Don Gaspar se había caracterizado hasta ha poco por su sincorbatismo. Vestía bien y caro, pero habitualmente de manera informal. En esta campaña, sin embargo, para pasmo del observador, no abandona la corbata, ya corteje al altivo cirujano, ya trate de seducir al pescador de ruin barca. Y es aquí cuando mi memoria regurgita otro episodio del pasado. Se produce en el Parlamento asturiano. Se acerca a mí un prócer del socialismo, un prócer de muy destacados cargos y desempeños a lo largo de décadas, y me dice:
—¡Como se nota que yes de dereches!
—¡Home! ¿Por qué, fulanu?
—Porque siempre uses corbata.
Me estremezco de horror y deseo en lo más íntimo de mis entrañas que no tuviese razón aquel prohombre de la FSA. Porque, de ser así, con la corbata perpetua de don Gaspar —que ni siquiera es roja— se habría derrumbado uno de las últimas columnas que, tras el desmoronamiento del muro de Berlín y la huida de doña Rosa Aguilar, sostenían en pie el edificio de la conciencia crítica occidental, el faro que nos indicaba el camino del futuro y la emancipación a los mortales de a pie, que somos la gran mayoría. ¡Don Gaspar con corbata, habrase visto!

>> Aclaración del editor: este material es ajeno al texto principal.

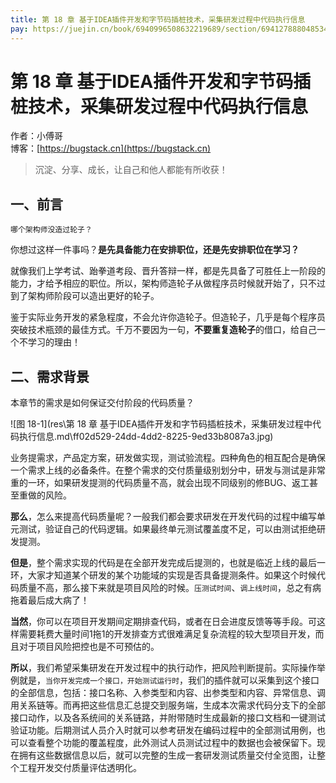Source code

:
 ```yaml
---
title: 第 18 章 基于IDEA插件开发和字节码插桩技术，采集研发过程中代码执行信息
pay: https://juejin.cn/book/6940996508632219689/section/6941278880485343269
---
```


# 第 18 章 基于IDEA插件开发和字节码插桩技术，采集研发过程中代码执行信息

作者：小傅哥
<br/>博客：[https://bugstack.cn](https://bugstack.cn)

>沉淀、分享、成长，让自己和他人都能有所收获！

## 一、前言

`哪个架构师没造过轮子？`

你想过这样一件事吗？**是先具备能力在安排职位，还是先安排职位在学习？** 

就像我们上学考试、跆拳道考段、晋升答辩一样，都是先具备了可胜任上一阶段的能力，才给予相应的职位。所以，架构师造轮子从做程序员时候就开始了，只不过到了架构师阶段可以造出更好的轮子。

鉴于实际业务开发的紧急程度，不会允许你造轮子。但造轮子，几乎是每个程序员突破技术瓶颈的最佳方式。千万不要因为一句，**不要重复造轮子**的借口，给自己一个不学习的理由！

## 二、需求背景

本章节的需求是如何保证交付阶段的代码质量？

![图 18-1](res\第 18 章 基于IDEA插件开发和字节码插桩技术，采集研发过程中代码执行信息.md\ff02d529-24dd-4dd2-8225-9ed33b8087a3.jpg)

业务提需求，产品定方案，研发做实现，测试验流程。四种角色的相互配合是确保一个需求上线的必备条件。在整个需求的交付质量级别划分中，研发与测试是非常重的一环，如果研发提测的代码质量不高，就会出现不同级别的修BUG、返工甚至重做的风险。

**那么**，怎么来提高代码质量呢？一般我们都会要求研发在开发代码的过程中编写单元测试，验证自己的代码逻辑。如果最终单元测试覆盖度不足，可以由测试拒绝研发提测。

**但是**，整个需求实现的代码是在全部开发完成后提测的，也就是临近上线的最后一环，大家才知道某个研发的某个功能域的实现是否具备提测条件。如果这个时候代码质量不高，那么接下来就是项目风险的时候。`压测试时间`、`调上线时间`，总之有病拖着最后成大病了！

**当然**，你可以在项目开发期间定期排查代码，或者在日会进度反馈等等手段。可这样需要耗费大量时间1拖1的开发排查方式很难满足复杂流程的较大型项目开发，而且对于项目风险把控也是不可预估的。

**所以**，我们希望采集研发在开发过程中的执行动作，把风险判断提前。实际操作举例就是，`当你开发完成一个接口，开始测试运行时`，我们的插件就可以采集到这个接口的全部信息，包括：接口名称、入参类型和内容、出参类型和内容、异常信息、调用关系链等。而再把这些信息汇总提交到服务端，生成本次需求代码分支下的全部接口动作，以及各系统间的关系链路，并附带随时生成最新的接口文档和一键测试验证功能。后期测试人员介入时就可以参考研发在编码过程中的全部测试用例，也可以查看整个功能的覆盖程度，此外测试人员测试过程中的数据也会被保留下。现在拥有这些数据信息以后，就可以完整的生成一套研发测试质量交付全览图，让整个工程开发交付质量评估透明化。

Pero pronto me tranquilizo pensando en que posiblemente no es muy sutil el juicio del notable socialista y que probablemente no vale más que un bono de deuda soberana griega, pues fue él uno de los contribuyó, en su día, a seleccionar a don José Luis Rodríguez Zapatero como el mejor de todos los hombres (y mujeras) del PSOE, y recuerdo que, además, se vanaglorió siempre de lo atinado de su elección.

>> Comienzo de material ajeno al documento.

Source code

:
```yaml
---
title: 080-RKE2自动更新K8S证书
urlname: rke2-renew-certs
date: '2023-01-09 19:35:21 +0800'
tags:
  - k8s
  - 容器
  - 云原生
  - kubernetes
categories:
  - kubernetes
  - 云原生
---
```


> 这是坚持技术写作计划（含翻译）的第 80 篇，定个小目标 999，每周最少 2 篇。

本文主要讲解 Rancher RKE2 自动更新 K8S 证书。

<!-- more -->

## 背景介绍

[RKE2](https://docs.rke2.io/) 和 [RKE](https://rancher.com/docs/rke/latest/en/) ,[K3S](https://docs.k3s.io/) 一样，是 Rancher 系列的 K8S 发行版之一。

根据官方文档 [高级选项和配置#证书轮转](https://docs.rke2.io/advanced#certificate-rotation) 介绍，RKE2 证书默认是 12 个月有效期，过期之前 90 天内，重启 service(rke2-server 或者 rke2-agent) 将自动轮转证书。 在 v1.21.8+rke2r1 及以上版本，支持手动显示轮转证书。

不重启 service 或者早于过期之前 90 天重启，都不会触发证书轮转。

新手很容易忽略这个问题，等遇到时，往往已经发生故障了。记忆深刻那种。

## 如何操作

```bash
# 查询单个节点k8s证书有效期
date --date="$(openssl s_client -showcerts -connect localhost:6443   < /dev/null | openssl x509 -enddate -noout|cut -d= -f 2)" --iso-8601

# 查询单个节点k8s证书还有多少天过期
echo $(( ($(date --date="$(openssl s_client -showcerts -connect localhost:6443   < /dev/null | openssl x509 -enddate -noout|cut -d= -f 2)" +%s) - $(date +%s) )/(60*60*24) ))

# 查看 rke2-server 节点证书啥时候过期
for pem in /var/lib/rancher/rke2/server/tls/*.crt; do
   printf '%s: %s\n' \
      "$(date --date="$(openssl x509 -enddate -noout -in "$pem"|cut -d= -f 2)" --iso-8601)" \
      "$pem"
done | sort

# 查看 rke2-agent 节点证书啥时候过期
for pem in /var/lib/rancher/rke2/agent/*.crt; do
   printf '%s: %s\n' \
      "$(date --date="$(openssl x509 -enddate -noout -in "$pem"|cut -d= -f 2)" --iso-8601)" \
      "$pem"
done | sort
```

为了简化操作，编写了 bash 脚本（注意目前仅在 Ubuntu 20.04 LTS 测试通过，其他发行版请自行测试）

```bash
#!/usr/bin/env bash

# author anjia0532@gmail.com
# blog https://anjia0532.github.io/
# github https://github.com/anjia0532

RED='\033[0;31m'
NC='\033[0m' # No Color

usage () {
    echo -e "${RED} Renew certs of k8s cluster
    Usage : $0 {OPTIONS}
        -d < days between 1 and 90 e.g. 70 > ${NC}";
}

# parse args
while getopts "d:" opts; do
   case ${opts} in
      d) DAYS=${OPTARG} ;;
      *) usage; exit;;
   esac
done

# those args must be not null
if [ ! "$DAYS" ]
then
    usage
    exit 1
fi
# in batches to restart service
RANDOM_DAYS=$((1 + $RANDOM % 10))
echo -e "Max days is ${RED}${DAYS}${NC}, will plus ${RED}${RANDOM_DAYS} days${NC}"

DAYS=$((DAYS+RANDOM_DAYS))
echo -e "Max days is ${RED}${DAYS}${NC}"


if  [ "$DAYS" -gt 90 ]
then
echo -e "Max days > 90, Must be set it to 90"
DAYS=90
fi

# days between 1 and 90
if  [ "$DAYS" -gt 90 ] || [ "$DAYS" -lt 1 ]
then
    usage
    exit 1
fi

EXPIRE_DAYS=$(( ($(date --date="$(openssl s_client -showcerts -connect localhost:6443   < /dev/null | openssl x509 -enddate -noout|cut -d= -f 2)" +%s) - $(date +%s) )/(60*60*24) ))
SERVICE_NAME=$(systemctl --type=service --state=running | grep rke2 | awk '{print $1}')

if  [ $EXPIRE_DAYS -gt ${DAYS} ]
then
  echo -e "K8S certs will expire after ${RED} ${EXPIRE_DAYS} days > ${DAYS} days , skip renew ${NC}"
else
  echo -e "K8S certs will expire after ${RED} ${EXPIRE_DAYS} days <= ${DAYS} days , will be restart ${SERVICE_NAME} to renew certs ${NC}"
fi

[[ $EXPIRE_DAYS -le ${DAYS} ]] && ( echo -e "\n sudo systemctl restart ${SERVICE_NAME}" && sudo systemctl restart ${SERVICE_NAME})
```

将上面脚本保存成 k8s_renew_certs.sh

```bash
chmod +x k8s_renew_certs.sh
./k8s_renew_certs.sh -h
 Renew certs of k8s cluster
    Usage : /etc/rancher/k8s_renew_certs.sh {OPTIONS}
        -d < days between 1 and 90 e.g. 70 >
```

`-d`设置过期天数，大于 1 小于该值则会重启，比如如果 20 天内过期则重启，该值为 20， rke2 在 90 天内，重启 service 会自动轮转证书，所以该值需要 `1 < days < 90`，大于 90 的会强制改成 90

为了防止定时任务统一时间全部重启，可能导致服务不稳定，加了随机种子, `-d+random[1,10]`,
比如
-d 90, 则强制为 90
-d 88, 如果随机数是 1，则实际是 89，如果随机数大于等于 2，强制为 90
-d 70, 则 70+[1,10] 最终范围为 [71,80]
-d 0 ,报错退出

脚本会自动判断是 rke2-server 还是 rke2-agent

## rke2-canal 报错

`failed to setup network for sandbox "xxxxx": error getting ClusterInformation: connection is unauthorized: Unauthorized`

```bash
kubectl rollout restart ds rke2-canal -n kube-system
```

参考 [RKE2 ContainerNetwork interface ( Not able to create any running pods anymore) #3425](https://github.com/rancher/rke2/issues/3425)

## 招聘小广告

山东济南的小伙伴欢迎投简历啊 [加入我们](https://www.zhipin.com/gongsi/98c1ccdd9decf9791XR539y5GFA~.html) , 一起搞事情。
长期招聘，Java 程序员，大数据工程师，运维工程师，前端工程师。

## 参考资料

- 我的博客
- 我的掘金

Mas al momento siguiente un nuevo pensamiento viene a conturbarme, y aprieta mi corazón como dicen que lo aprieta el Pesadiellu en los terrores nocturnos: ¿Y si es, efectivamente, bueno su juicio? ¿Y si don José Luis era y es, efectivamente, el mejor de todos los militantes (y militantas) del glorioso partido de Pablo Iglesias? ¡Entonces, la corbata de don Gaspar, si no anuncia la llegada de la gran Prostituta, es por lo menos la rasgadura del séptimo sello! ¡Penitentiam agite! ¡Está cerca el fin de los tiempos!